#### Exercise objective
Print verbatim every line starting at the one that contains "involving $P$ honest" and ending at the final line of the records; include both endpoints.

(Source texts of formatted documents)
········

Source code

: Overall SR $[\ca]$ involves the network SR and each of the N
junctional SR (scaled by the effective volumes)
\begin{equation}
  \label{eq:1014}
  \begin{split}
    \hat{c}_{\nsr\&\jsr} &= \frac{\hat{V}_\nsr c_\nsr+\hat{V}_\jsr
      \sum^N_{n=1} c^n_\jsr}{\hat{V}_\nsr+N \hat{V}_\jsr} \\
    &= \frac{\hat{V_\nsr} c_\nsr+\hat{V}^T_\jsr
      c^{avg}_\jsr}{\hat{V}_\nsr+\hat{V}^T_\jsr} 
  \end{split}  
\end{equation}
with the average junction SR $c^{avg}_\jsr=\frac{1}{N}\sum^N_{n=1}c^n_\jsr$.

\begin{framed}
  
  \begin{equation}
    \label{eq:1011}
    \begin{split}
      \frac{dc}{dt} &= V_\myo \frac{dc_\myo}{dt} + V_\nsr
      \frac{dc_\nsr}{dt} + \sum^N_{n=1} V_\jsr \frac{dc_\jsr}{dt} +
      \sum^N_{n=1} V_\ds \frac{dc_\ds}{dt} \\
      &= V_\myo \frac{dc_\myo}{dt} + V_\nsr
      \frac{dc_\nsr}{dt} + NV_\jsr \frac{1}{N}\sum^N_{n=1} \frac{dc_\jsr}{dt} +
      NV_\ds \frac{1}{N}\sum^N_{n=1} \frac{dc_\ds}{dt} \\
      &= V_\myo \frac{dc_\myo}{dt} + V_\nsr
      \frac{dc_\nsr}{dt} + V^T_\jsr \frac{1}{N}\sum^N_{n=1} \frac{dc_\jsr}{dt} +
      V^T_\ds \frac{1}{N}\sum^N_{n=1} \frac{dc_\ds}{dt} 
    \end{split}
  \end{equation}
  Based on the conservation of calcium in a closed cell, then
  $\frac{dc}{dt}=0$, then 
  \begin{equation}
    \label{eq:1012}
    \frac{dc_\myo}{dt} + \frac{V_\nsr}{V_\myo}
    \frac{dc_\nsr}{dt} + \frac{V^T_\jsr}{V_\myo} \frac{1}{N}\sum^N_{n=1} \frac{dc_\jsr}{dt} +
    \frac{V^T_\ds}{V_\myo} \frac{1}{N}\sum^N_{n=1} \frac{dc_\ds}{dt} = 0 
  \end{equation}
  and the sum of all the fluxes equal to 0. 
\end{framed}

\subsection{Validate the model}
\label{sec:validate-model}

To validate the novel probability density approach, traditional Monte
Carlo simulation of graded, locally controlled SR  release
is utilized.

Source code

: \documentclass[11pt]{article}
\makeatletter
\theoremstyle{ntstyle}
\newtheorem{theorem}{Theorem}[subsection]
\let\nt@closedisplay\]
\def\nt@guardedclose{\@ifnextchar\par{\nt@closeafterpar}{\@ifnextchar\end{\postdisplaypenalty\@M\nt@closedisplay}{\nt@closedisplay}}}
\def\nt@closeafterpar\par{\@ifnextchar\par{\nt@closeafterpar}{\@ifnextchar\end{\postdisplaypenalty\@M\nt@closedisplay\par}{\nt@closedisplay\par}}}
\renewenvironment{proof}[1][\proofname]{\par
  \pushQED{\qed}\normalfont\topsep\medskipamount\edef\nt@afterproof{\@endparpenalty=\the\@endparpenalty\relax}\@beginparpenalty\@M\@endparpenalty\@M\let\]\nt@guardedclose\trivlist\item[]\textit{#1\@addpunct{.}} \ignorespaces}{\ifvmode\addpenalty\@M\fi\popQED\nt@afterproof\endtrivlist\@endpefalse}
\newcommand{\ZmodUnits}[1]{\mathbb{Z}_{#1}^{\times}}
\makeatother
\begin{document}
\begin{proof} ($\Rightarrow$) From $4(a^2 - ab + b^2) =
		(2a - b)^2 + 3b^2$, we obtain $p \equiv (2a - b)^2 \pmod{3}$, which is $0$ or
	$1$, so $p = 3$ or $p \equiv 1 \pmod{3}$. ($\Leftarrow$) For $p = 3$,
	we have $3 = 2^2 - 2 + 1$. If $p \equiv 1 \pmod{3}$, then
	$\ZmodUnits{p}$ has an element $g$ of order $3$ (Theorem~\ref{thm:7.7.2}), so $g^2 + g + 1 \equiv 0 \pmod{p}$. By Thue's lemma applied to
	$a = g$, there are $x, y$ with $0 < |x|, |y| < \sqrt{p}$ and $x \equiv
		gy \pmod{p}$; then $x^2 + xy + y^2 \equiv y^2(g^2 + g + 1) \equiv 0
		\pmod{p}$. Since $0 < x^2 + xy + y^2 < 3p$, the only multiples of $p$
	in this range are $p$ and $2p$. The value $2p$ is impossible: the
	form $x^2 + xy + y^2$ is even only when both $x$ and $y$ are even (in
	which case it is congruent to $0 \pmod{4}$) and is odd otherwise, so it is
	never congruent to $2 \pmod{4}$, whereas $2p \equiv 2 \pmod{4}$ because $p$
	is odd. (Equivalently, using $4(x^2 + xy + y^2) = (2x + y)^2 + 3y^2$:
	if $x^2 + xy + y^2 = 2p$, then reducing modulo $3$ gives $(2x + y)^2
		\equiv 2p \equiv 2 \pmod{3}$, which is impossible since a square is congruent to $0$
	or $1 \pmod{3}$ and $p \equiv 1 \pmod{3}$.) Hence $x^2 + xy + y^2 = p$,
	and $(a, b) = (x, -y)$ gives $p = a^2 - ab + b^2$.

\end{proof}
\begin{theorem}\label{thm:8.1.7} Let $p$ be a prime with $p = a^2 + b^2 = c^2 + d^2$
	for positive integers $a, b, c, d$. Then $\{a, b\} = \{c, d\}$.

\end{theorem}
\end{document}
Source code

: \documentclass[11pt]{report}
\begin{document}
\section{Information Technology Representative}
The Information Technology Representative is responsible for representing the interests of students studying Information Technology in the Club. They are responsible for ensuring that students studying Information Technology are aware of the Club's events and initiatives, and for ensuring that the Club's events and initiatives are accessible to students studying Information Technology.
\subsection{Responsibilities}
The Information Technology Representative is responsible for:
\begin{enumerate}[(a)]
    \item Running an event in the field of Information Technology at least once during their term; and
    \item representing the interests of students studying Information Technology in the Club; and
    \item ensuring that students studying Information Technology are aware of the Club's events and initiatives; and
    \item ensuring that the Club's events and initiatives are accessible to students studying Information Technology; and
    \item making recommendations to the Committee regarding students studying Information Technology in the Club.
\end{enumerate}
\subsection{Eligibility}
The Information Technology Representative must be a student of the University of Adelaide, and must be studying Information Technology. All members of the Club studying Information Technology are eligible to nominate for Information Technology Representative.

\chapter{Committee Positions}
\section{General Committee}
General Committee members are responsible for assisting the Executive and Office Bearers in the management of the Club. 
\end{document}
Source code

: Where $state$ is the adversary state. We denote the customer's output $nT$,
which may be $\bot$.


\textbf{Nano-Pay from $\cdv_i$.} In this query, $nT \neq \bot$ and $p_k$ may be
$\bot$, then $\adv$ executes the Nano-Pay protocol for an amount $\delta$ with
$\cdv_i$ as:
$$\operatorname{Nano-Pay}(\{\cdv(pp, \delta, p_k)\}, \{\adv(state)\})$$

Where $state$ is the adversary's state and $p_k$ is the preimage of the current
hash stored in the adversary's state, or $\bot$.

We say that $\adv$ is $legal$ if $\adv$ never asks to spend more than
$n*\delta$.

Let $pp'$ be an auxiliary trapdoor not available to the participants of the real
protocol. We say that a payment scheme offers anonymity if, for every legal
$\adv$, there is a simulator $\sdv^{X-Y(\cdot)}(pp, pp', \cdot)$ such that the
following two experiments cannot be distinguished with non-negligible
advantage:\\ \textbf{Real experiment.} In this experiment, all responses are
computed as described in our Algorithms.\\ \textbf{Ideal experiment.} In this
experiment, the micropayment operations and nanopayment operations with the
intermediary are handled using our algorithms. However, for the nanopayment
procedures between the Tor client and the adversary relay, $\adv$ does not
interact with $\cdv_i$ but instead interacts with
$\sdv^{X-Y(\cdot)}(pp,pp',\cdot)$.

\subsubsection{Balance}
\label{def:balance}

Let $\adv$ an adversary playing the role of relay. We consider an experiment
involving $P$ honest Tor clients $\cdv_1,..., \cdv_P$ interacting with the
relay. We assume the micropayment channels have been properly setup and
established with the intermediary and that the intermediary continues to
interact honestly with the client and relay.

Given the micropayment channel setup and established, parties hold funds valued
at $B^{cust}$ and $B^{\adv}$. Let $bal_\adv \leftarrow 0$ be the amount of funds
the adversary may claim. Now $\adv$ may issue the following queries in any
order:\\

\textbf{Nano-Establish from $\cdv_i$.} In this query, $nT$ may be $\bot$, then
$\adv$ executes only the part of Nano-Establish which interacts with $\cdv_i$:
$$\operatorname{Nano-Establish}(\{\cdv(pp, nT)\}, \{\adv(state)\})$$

········

#### Answer to this task
involving $P$ honest Tor clients $\cdv_1,..., \cdv_P$ interacting with the
relay. We assume the micropayment channels have been properly setup and
established with the intermediary and that the intermediary continues to
interact honestly with the client and relay.

Given the micropayment channel setup and established, parties hold funds valued
at $B^{cust}$ and $B^{\adv}$. Let $bal_\adv \leftarrow 0$ be the amount of funds
the adversary may claim. Now $\adv$ may issue the following queries in any
order:\\

\textbf{Nano-Establish from $\cdv_i$.} In this query, $nT$ may be $\bot$, then
$\adv$ executes only the part of Nano-Establish which interacts with $\cdv_i$:
$$\operatorname{Nano-Establish}(\{\cdv(pp, nT)\}, \{\adv(state)\})$$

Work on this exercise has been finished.